Mindbreeze GmbH, A-4020 Linz, 2019.
All rights reserved. All hardware and software names used are registered trade names and/or registered trademarks of the respective manufacturers.
These documents are highly confidential. No rights to our software or our professional services, or results of our professional services, or other protected rights can be based on the handing over and presentation of these documents. Distribution, publication or duplication is not permitted.
Mindbreeze provides languge dectection for documents using the LangugageDector ItemTransformer plugin.
To use the language detection the LanguageDetector has to be added to you Mindbreeze installation by loading the corresponding plugin (the Item Transformation Services are included in the package “ Mindbreeze Item Transformation Plugins”).

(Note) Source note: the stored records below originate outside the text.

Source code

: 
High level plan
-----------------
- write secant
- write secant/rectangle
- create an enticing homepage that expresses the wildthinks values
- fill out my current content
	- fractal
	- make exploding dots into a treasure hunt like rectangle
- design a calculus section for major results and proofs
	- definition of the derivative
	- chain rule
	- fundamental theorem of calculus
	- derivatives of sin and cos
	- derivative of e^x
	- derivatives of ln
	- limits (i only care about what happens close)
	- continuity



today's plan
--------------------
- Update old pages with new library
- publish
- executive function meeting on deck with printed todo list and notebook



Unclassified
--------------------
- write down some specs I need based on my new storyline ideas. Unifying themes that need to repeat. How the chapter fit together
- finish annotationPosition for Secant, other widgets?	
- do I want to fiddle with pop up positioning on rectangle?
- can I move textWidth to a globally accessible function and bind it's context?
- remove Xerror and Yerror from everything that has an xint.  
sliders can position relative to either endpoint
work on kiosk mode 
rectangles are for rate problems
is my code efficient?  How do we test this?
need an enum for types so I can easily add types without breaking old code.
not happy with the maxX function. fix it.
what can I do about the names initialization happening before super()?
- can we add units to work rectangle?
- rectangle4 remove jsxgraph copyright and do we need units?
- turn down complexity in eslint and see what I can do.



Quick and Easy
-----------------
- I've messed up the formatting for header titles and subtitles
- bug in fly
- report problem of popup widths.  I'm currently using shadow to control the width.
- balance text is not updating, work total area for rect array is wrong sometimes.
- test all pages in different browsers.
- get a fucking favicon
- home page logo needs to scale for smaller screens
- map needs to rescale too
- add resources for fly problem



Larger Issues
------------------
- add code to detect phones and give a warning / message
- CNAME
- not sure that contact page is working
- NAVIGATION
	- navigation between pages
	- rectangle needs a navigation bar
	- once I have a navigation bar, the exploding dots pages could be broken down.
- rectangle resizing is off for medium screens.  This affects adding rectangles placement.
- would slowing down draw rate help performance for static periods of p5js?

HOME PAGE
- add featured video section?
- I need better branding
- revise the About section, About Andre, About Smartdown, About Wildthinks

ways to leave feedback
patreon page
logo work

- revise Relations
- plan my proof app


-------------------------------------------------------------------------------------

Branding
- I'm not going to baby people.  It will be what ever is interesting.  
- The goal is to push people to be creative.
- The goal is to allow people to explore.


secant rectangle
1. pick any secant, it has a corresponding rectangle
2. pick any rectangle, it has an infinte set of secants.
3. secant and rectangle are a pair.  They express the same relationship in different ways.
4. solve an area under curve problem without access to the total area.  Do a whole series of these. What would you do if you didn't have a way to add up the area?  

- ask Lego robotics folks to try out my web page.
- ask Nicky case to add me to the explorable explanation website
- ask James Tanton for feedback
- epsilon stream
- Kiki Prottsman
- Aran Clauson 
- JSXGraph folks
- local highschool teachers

Install the plugin use the manager UI.
The plugin also has to be included in your Mindbreeze license.
- Activate the plugin for each needed index using the manager UI:
- Select the tab „Indices“ and activate „Advanced Settings“
- Scroll to the „Item Transformation Services” section
- Select the “TextPlugin.LanguageDetector” plugin and click add.
- Language Probability Threshold: Specifies the probability threshold which has to be reached for a language to be included.
- Source Property Pattern: Specifies the property used for language detection.
- Language Target Property: Specifies the new property for the detected languages. To be able to filter by this metadata, it must be aggregatable. To do this, activate the Advanced Settings and add the metadata in the Aggregated Metadata Keys option in the index configuration.
- Language Property: defines the property which already includes the language. This skips the language detection and sets target property.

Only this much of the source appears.